Note from MECW vol. 5, 1976 :
This item, which was published anonymously, is the reply of the authors of The Holy Family to the anti-critique contained in Bruno Bauer’s article “Charakteristik Ludwig Feuerbachs” published in Wigand’s Vierteljahrsschrift, 1845, Bd. 3. it i., roughly identical with a passage in Chapter II, Volume I of The German Ideology (see this volume, pp. 112-14). In English the item was first published in Karl Marx and Frederick Engels, The German Ideology, Progress Publishers, Moscow, 1964.
Brussels, November 20. In Wigand’s Vierteljahrsschrift, Vol. III, p. 138 ff., Bruno Bauer stammers out a few words in answer to Die heilige Familie, oder Kritik der kritischen Kritik, 1845, by Engels and Marx. At the outset Bruno Bauer declares that Engels and Marx have misunderstood him; with unaffected naïveté he repeats his old pretentious phrases, which have long since been reduced to nothing, and regrets that these writers do not know his catchwords about “the constant struggle and victory, the destruction and creation of criticism”, which is the “only historical force”, his assertions that ‘,the critic and only the critic has smashed religion in its entirety and the state in its various manifestations”, that “the critic has worked and still works”, and similar high-sounding protestations and lofty effusions.
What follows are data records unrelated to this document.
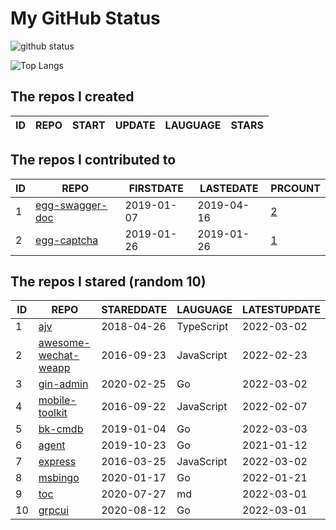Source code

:# My GitHub Status

<img src="https://github-readme-stats-1.yihong0618.vercel.app/api?username=jc-lathander&show_icons=true&&&hide_title=true&count_private=true" alt="github status" />

![Top Langs](https://github-readme-stats-1.yihong0618.vercel.app/api/top-langs/?username=jc-lathander&layout=compact)

<!--START_SECTION:my_github-->
## The repos I created
| ID | REPO | START | UPDATE | LAUGUAGE | STARS |
|----|------|-------|--------|----------|-------|

## The repos I contributed to
| ID |                                REPO                                | FIRSTDATE  | LASTEDATE  |                                          PRCOUNT                                           |
|----|--------------------------------------------------------------------|------------|------------|--------------------------------------------------------------------------------------------|
|  1 | [egg-swagger-doc](https://github.com/Yanshijie-EL/egg-swagger-doc) | 2019-01-07 | 2019-04-16 | [2](https://github.com/Yanshijie-EL/egg-swagger-doc/pulls?q=is%3Apr+author%3Ajc-lathander) |
|  2 | [egg-captcha](https://github.com/Raoul1996/egg-captcha)            | 2019-01-26 | 2019-01-26 | [1](https://github.com/Raoul1996/egg-captcha/pulls?q=is%3Apr+author%3Ajc-lathander)        |

## The repos I stared (random 10)
| ID |                                  REPO                                  | STAREDDATE |  LAUGUAGE  | LATESTUPDATE |
|----|------------------------------------------------------------------------|------------|------------|--------------|
|  1 | [ajv](https://github.com/ajv-validator/ajv)                            | 2018-04-26 | TypeScript | 2022-03-02   |
|  2 | [awesome-wechat-weapp](https://github.com/Aufree/awesome-wechat-weapp) | 2016-09-23 | JavaScript | 2022-02-23   |
|  3 | [gin-admin](https://github.com/LyricTian/gin-admin)                    | 2020-02-25 | Go         | 2022-03-02   |
|  4 | [mobile-toolkit](https://github.com/angular/mobile-toolkit)            | 2016-09-22 | JavaScript | 2022-02-07   |
|  5 | [bk-cmdb](https://github.com/Tencent/bk-cmdb)                          | 2019-01-04 | Go         | 2022-03-03   |
|  6 | [agent](https://github.com/LeonZYang/agent)                            | 2019-10-23 | Go         | 2021-01-12   |
|  7 | [express](https://github.com/expressjs/express)                        | 2016-03-25 | JavaScript | 2022-03-02   |
|  8 | [msbingo](https://github.com/khoad/msbingo)                            | 2020-01-17 | Go         | 2022-01-21   |
|  9 | [toc](https://github.com/cncf/toc)                                     | 2020-07-27 | md         | 2022-03-01   |
| 10 | [grpcui](https://github.com/fullstorydev/grpcui)                       | 2020-08-12 | Go         | 2022-03-01   |

<!--END_SECTION:my_github-->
In his reply Bauer immediately provides new and striking proof of “how the critic has worked and still works”. For the “hard-working” critic considers that it serves his purpose better not to make the book by Engels and Marx the object of his exclamations and quotations, but a mediocre and confused review of this book published in the Westphälische Dampfboot (May issue, p. 206 ff.) [1] — a conjuring trick, which, with critical prudence, he conceals from the reader.
While Bauer is copying from the Dampfboot, he interrupts his “arduous work” only with laconic, but highly ambiguous shrugging of his shoulders. Critical criticism has limited itself to shrugging its shoulders since it has no more to say. It finds salvation in the shoulder-blades despite its hatred of the sensuous world, which it can only conceive in the shape of a “stick” (see Wigand’s Vierteljahrsschrift, p. 130), an instrument for chastising its theological bareness.
In his superficial haste the Westphalian reviewer gives a ridiculous summary which is utterly at variance with the book he is reviewing. The “hard-working” critic copies the fabrications of the reviewer, attributes them to Engels and Marx and triumphantly shouts to the uncritical mass — which he annihilates with one eye, while with the other he flirtatiously invites it to come nearer — see, these are my opponents!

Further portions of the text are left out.